## EXERCISE INSTRUCTIONS
Retype precisely the section of the data that starts at the line containing "There are twelve" and runs to its final line, ends included.

(RECORD EXCERPTS Opens)

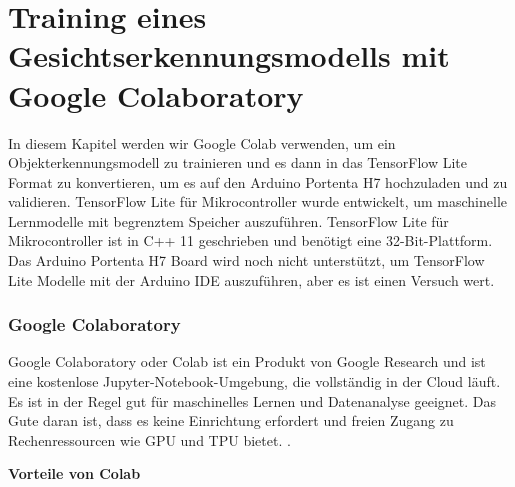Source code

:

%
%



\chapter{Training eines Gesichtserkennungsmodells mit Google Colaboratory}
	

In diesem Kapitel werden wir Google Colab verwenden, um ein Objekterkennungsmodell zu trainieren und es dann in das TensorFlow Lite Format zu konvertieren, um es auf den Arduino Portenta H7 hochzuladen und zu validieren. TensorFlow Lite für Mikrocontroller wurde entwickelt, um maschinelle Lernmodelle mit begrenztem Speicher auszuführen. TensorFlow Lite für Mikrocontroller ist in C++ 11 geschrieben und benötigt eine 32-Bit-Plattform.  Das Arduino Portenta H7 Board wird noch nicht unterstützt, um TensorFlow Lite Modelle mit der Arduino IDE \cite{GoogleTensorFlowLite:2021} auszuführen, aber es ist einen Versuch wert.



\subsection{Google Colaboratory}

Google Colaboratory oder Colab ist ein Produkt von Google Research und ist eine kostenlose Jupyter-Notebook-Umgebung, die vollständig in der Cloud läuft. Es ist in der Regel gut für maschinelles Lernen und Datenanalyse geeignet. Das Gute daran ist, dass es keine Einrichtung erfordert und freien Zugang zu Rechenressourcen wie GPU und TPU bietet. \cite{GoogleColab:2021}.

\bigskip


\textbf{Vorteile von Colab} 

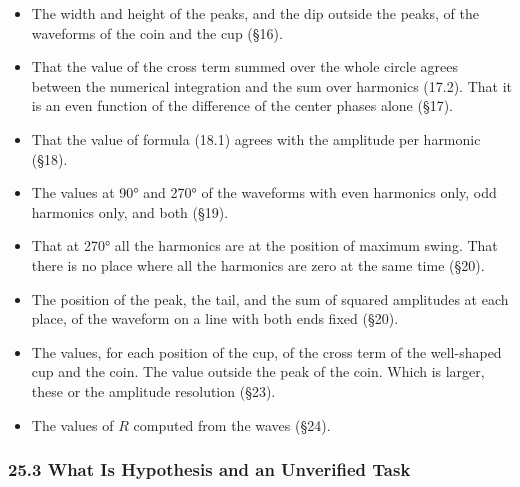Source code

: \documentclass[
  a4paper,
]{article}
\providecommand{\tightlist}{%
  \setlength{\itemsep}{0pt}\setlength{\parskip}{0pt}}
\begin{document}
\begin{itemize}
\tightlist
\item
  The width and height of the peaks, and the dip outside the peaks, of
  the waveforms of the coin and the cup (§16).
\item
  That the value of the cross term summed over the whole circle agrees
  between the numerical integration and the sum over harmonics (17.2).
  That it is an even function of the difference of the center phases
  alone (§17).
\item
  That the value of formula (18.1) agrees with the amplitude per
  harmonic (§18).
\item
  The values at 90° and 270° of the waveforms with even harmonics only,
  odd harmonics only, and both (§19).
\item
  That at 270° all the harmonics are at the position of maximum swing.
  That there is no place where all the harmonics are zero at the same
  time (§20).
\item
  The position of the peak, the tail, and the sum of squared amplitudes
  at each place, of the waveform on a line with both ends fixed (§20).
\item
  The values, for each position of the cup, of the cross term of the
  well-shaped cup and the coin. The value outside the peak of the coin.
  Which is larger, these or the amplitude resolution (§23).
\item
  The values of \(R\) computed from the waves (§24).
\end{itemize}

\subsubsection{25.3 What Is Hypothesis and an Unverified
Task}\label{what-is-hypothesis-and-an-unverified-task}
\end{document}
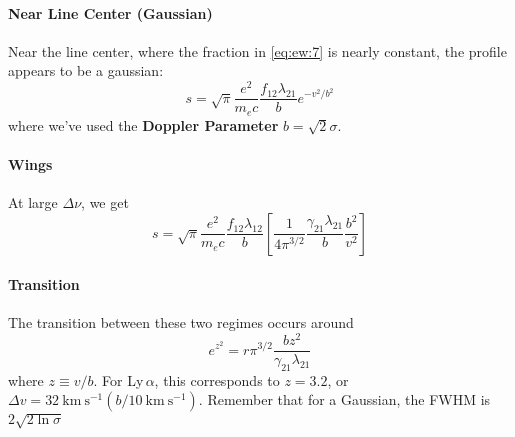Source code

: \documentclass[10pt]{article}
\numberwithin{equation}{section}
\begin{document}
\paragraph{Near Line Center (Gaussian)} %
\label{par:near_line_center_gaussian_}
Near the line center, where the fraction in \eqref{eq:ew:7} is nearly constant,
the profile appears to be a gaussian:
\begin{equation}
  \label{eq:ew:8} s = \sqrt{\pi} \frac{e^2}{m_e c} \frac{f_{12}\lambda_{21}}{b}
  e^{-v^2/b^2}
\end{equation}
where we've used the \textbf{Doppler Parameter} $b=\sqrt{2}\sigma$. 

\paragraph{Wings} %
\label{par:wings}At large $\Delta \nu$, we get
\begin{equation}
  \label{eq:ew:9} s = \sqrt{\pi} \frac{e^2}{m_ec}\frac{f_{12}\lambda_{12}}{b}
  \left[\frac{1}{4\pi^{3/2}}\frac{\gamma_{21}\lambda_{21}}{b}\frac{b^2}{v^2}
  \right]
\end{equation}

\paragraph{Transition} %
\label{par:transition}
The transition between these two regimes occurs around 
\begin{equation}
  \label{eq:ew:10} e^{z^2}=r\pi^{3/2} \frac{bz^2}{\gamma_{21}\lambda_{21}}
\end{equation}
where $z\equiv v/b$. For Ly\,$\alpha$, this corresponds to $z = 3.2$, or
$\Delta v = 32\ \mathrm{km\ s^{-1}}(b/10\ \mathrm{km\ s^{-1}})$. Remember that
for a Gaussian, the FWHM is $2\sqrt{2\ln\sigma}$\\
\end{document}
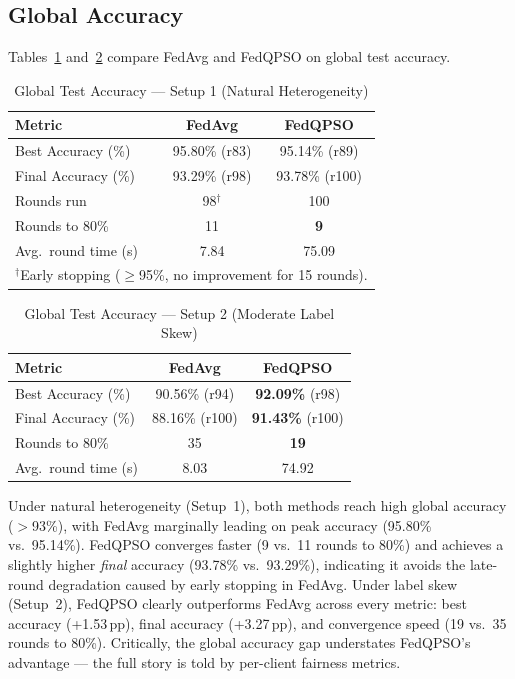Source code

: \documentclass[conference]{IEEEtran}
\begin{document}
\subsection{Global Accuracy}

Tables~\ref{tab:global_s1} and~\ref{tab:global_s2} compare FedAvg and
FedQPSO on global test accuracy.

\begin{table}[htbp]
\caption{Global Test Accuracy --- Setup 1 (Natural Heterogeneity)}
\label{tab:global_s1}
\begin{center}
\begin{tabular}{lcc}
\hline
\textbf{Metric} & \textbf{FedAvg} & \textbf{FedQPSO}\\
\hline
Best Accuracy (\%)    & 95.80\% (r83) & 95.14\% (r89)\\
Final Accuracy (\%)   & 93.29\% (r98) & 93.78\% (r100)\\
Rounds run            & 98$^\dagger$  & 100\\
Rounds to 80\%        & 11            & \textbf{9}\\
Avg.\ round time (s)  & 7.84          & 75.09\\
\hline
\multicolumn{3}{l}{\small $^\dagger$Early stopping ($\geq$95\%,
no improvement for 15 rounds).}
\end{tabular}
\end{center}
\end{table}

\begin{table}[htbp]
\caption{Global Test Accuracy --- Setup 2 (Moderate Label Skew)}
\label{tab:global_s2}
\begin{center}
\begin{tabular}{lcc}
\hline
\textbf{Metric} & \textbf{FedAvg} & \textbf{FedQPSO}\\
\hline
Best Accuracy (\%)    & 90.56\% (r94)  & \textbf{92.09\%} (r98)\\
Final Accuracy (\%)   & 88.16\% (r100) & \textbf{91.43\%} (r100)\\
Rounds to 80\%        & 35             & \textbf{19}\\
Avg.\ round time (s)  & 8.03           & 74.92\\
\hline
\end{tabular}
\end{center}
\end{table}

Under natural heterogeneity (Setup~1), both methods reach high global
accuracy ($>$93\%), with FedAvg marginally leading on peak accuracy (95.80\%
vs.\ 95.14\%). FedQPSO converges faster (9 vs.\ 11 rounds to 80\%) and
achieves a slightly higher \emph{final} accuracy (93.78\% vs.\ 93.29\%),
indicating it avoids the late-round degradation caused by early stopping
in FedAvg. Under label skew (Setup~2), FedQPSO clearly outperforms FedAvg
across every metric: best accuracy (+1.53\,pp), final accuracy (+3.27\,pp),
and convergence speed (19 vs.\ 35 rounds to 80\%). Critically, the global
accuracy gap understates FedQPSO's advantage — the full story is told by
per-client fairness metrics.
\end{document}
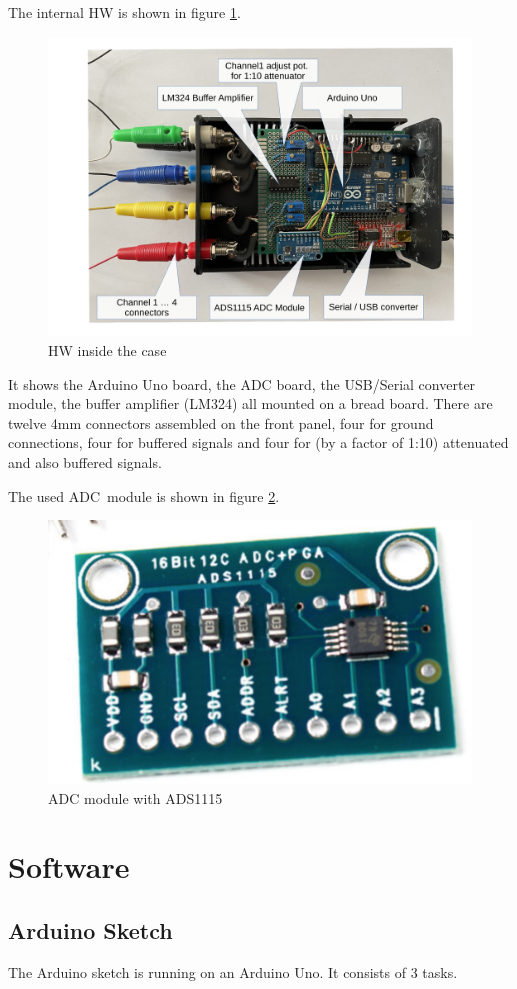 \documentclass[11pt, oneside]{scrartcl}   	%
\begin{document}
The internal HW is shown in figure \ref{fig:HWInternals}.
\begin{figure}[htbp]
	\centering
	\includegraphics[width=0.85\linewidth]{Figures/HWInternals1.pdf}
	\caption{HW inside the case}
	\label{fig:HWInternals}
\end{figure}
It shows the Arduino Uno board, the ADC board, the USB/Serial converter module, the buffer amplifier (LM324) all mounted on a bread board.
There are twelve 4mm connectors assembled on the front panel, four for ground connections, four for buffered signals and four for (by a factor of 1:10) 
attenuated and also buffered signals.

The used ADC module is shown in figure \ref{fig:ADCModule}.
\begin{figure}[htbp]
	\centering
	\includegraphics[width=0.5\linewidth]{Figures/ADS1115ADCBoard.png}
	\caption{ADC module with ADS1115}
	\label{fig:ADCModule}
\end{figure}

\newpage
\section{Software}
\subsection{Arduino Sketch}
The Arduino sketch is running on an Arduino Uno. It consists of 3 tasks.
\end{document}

(RECORD EXCERPTS Closes)

## RESULT
There are twelve 4mm connectors assembled on the front panel, four for ground connections, four for buffered signals and four for (by a factor of 1:10) 
attenuated and also buffered signals.

The used ADC module is shown in figure \ref{fig:ADCModule}.
\begin{figure}[htbp]
	\centering
	\includegraphics[width=0.5\linewidth]{Figures/ADS1115ADCBoard.png}
	\caption{ADC module with ADS1115}
	\label{fig:ADCModule}
\end{figure}

\newpage
\section{Software}
\subsection{Arduino Sketch}
The Arduino sketch is running on an Arduino Uno. It consists of 3 tasks.
\end{document}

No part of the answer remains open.